Chapter XIV


WE have sketched in the opening chapters the political divisions of India at the time of the use of Buddhism. We know, whether from native or foreign sources, very little of what happened during the century and a half that followed after the Buddha's death. When the curtain rises again it shows considerable changes in the picture. But the new picture is in harmony with the old; the principal figures and most of the minor ones are the same; and the changes in their position can be fairly understood in the light of their previous relations.

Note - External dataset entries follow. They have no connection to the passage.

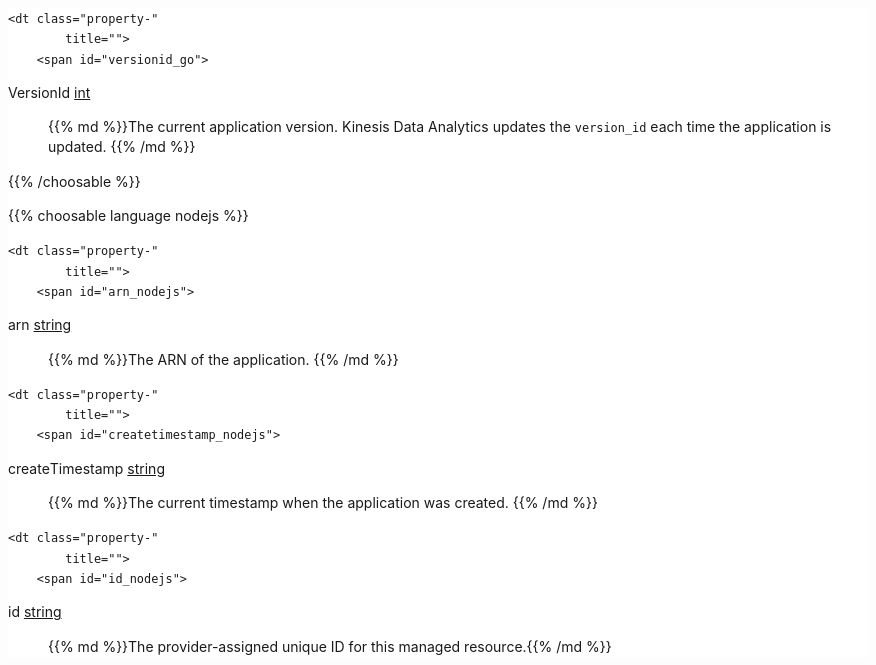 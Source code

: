     <dt class="property-"
            title="">
        <span id="versionid_go">
<a href="#versionid_go" style="color: inherit; text-decoration: inherit;">Version<wbr>Id</a>
</span> 
        <span class="property-indicator"></span>
        <span class="property-type"><a href="https://golang.org/pkg/builtin/#integer">int</a></span>
    </dt>
    <dd>{{% md %}}The current application version. Kinesis Data Analytics updates the `version_id` each time the application is updated.
{{% /md %}}</dd>

</dl>
{{% /choosable %}}


{{% choosable language nodejs %}}
<dl class="resources-properties">

    <dt class="property-"
            title="">
        <span id="arn_nodejs">
<a href="#arn_nodejs" style="color: inherit; text-decoration: inherit;">arn</a>
</span> 
        <span class="property-indicator"></span>
        <span class="property-type"><a href="https://developer.mozilla.org/en-US/docs/Web/JavaScript/Reference/Global_Objects/string">string</a></span>
    </dt>
    <dd>{{% md %}}The ARN of the application.
{{% /md %}}</dd>

    <dt class="property-"
            title="">
        <span id="createtimestamp_nodejs">
<a href="#createtimestamp_nodejs" style="color: inherit; text-decoration: inherit;">create<wbr>Timestamp</a>
</span> 
        <span class="property-indicator"></span>
        <span class="property-type"><a href="https://developer.mozilla.org/en-US/docs/Web/JavaScript/Reference/Global_Objects/string">string</a></span>
    </dt>
    <dd>{{% md %}}The current timestamp when the application was created.
{{% /md %}}</dd>

    <dt class="property-"
            title="">
        <span id="id_nodejs">
<a href="#id_nodejs" style="color: inherit; text-decoration: inherit;">id</a>
</span> 
        <span class="property-indicator"></span>
        <span class="property-type"><a href="https://developer.mozilla.org/en-US/docs/Web/JavaScript/Reference/Global_Objects/string">string</a></span>
    </dt>
    <dd>{{% md %}}The provider-assigned unique ID for this managed resource.{{% /md %}}</dd>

In the middle of the seventh century B.C., the paramount power was the great kingdom of Kosalā, then at the height of its prosperity, under Pasenadi's father, the Great Kosalān (Mahākosala), whose dominions extended from the mountains to the Ganges, and from the Kosalā and Rāmaganga rivers on the west to the Gandak on the east. West and south of it a number of small kingdoms maintained their independence. Eastward Kosalā had already extended its suzerainty over the Sākiyas; but was stopped in [260] its farther advance by the powerful confederation of the Licchavis. South of these, again, a death-struggle was going on between the two smaller kingdoms of Magadhā and Champā. This was decided in the time of the Buddha's boyhood by the final victory of Magadhā. And the rising of this new' star in the extreme south-east was the most interesting factor in the older picture.

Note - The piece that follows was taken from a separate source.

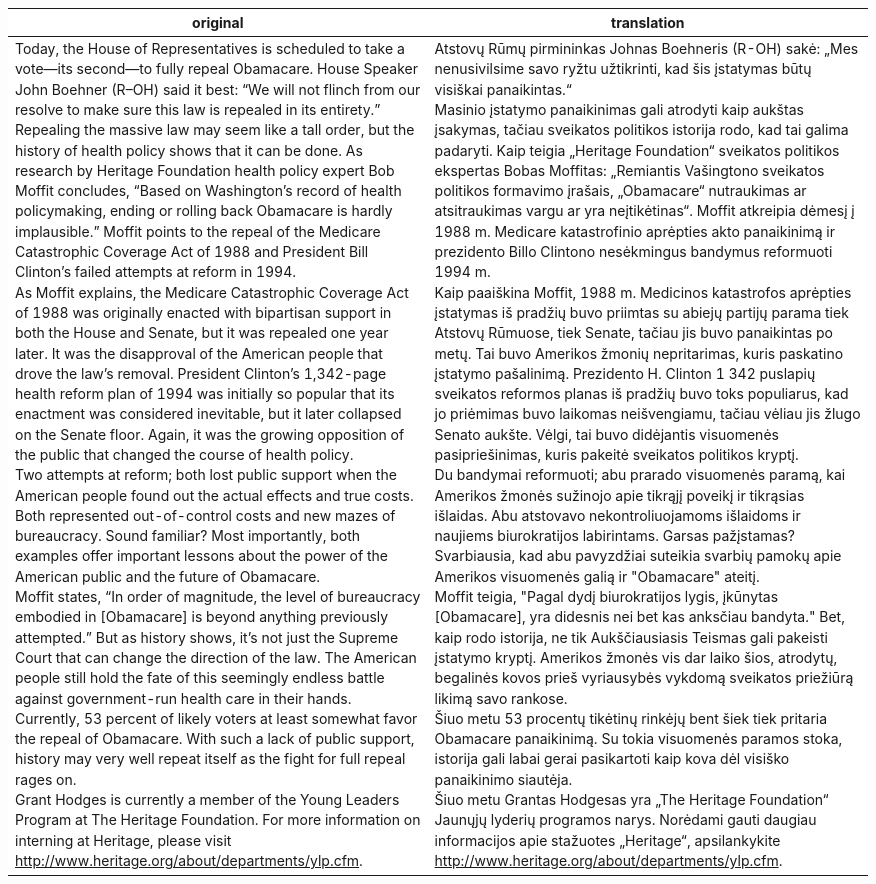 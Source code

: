 | original | translation |
|----------|-------------|
| Today, the House of Representatives is scheduled to take a vote—its second—to fully repeal Obamacare. House Speaker John Boehner (R–OH) said it best: “We will not flinch from our resolve to make sure this law is repealed in its entirety.”<br/>Repealing the massive law may seem like a tall order, but the history of health policy shows that it can be done. As research by Heritage Foundation health policy expert Bob Moffit concludes, “Based on Washington’s record of health policymaking, ending or rolling back Obamacare is hardly implausible.” Moffit points to the repeal of the Medicare Catastrophic Coverage Act of 1988 and President Bill Clinton’s failed attempts at reform in 1994.<br/>As Moffit explains, the Medicare Catastrophic Coverage Act of 1988 was originally enacted with bipartisan support in both the House and Senate, but it was repealed one year later. It was the disapproval of the American people that drove the law’s removal. President Clinton’s 1,342-page health reform plan of 1994 was initially so popular that its enactment was considered inevitable, but it later collapsed on the Senate floor. Again, it was the growing opposition of the public that changed the course of health policy.<br/>Two attempts at reform; both lost public support when the American people found out the actual effects and true costs. Both represented out-of-control costs and new mazes of bureaucracy. Sound familiar? Most importantly, both examples offer important lessons about the power of the American public and the future of Obamacare.<br/>Moffit states, “In order of magnitude, the level of bureaucracy embodied in [Obamacare] is beyond anything previously attempted.” But as history shows, it’s not just the Supreme Court that can change the direction of the law. The American people still hold the fate of this seemingly endless battle against government-run health care in their hands.<br/>Currently, 53 percent of likely voters at least somewhat favor the repeal of Obamacare. With such a lack of public support, history may very well repeat itself as the fight for full repeal rages on.<br/>Grant Hodges is currently a member of the Young Leaders Program at The Heritage Foundation. For more information on interning at Heritage, please visit http://www.heritage.org/about/departments/ylp.cfm. | Atstovų Rūmų pirmininkas Johnas Boehneris (R-OH) sakė: „Mes nenusivilsime savo ryžtu užtikrinti, kad šis įstatymas būtų visiškai panaikintas.“<br/>Masinio įstatymo panaikinimas gali atrodyti kaip aukštas įsakymas, tačiau sveikatos politikos istorija rodo, kad tai galima padaryti. Kaip teigia „Heritage Foundation“ sveikatos politikos ekspertas Bobas Moffitas: „Remiantis Vašingtono sveikatos politikos formavimo įrašais, „Obamacare“ nutraukimas ar atsitraukimas vargu ar yra neįtikėtinas“. Moffit atkreipia dėmesį į 1988 m. Medicare katastrofinio aprėpties akto panaikinimą ir prezidento Billo Clintono nesėkmingus bandymus reformuoti 1994 m.<br/>Kaip paaiškina Moffit, 1988 m. Medicinos katastrofos aprėpties įstatymas iš pradžių buvo priimtas su abiejų partijų parama tiek Atstovų Rūmuose, tiek Senate, tačiau jis buvo panaikintas po metų. Tai buvo Amerikos žmonių nepritarimas, kuris paskatino įstatymo pašalinimą. Prezidento H. Clinton 1 342 puslapių sveikatos reformos planas iš pradžių buvo toks populiarus, kad jo priėmimas buvo laikomas neišvengiamu, tačiau vėliau jis žlugo Senato aukšte. Vėlgi, tai buvo didėjantis visuomenės pasipriešinimas, kuris pakeitė sveikatos politikos kryptį.<br/>Du bandymai reformuoti; abu prarado visuomenės paramą, kai Amerikos žmonės sužinojo apie tikrąjį poveikį ir tikrąsias išlaidas. Abu atstovavo nekontroliuojamoms išlaidoms ir naujiems biurokratijos labirintams. Garsas pažįstamas? Svarbiausia, kad abu pavyzdžiai suteikia svarbių pamokų apie Amerikos visuomenės galią ir "Obamacare" ateitį.<br/>Moffit teigia, "Pagal dydį biurokratijos lygis, įkūnytas [Obamacare], yra didesnis nei bet kas anksčiau bandyta." Bet, kaip rodo istorija, ne tik Aukščiausiasis Teismas gali pakeisti įstatymo kryptį. Amerikos žmonės vis dar laiko šios, atrodytų, begalinės kovos prieš vyriausybės vykdomą sveikatos priežiūrą likimą savo rankose.<br/>Šiuo metu 53 procentų tikėtinų rinkėjų bent šiek tiek pritaria Obamacare panaikinimą. Su tokia visuomenės paramos stoka, istorija gali labai gerai pasikartoti kaip kova dėl visiško panaikinimo siautėja.<br/>Šiuo metu Grantas Hodgesas yra „The Heritage Foundation“ Jaunųjų lyderių programos narys. Norėdami gauti daugiau informacijos apie stažuotes „Heritage“, apsilankykite http://www.heritage.org/about/departments/ylp.cfm. |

The new picture, as shown to us in the Ceylon Chronicles and in the Greek accounts of India, especially in those fragments that have survived of the Indika of Megasthenes (300 B.C.), shows us Magadhā triumphant. The free clans and the great kingdom of Kosala have been absorbed by it. One by one the kingdoms to the south and west of what had been Kosalā have acknowledged its supremacy. In distant Punjab and Ujjen viceroys from Magadhā administer the government. And for the first time in the history of Imdia there is one authority from Afghanistan across the continent eastward to Bengal, and from the Himālayas down to the central Provinces.

We shall probably never know - unless the ancient sites in India shall one day, like those in Assyria and Egypt, be excavated and explored — how these great changes came actually to be brought about. But the two sets of authorities just referred to (which are quite independent one of another, and yet confirm one another in the most important matters) are conclusive evidence that the changes had actually taken place.

Taken separately, each of these authorities is [261] open to serious objections. The Chronicles have all the advantages, but also all the disadvantages, that belong to chronicles written by monks, whether in the East or the West. And the Greek accounts are in various ways rendered less useful than they might otherwise have been.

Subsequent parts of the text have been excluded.